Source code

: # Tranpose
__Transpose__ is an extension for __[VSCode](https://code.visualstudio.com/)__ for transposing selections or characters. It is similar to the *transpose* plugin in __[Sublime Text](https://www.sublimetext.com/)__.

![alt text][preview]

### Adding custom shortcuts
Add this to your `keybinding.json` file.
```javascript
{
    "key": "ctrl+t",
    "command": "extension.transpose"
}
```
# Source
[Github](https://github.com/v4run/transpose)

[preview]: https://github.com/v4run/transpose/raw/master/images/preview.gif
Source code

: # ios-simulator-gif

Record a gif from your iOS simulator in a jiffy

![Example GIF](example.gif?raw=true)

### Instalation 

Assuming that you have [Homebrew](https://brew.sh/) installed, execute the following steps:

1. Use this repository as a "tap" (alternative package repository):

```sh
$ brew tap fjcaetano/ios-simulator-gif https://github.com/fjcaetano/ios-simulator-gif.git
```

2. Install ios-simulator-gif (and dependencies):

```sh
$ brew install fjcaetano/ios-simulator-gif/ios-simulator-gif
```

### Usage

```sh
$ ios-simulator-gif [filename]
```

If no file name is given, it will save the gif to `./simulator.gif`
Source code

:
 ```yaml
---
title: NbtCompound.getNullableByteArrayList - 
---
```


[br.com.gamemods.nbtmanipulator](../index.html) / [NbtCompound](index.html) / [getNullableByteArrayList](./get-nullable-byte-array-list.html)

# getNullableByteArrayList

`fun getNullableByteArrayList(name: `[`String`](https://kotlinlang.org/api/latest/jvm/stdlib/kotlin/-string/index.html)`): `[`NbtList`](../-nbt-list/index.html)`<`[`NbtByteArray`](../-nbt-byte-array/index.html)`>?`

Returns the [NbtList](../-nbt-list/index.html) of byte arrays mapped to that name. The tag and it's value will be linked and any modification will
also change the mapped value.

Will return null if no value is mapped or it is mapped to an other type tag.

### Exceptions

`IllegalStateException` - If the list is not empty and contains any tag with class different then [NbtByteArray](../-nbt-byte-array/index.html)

****************

- Exercise aim -
Copy every line from the records that holds the string "html".

- Result below -
[br.com.gamemods.nbtmanipulator](../index.html) / [NbtCompound](index.html) / [getNullableByteArrayList](./get-nullable-byte-array-list.html)
`fun getNullableByteArrayList(name: `[`String`](https://kotlinlang.org/api/latest/jvm/stdlib/kotlin/-string/index.html)`): `[`NbtList`](../-nbt-list/index.html)`<`[`NbtByteArray`](../-nbt-byte-array/index.html)`>?`
Returns the [NbtList](../-nbt-list/index.html) of byte arrays mapped to that name. The tag and it's value will be linked and any modification will
`IllegalStateException` - If the list is not empty and contains any tag with class different then [NbtByteArray](../-nbt-byte-array/index.html)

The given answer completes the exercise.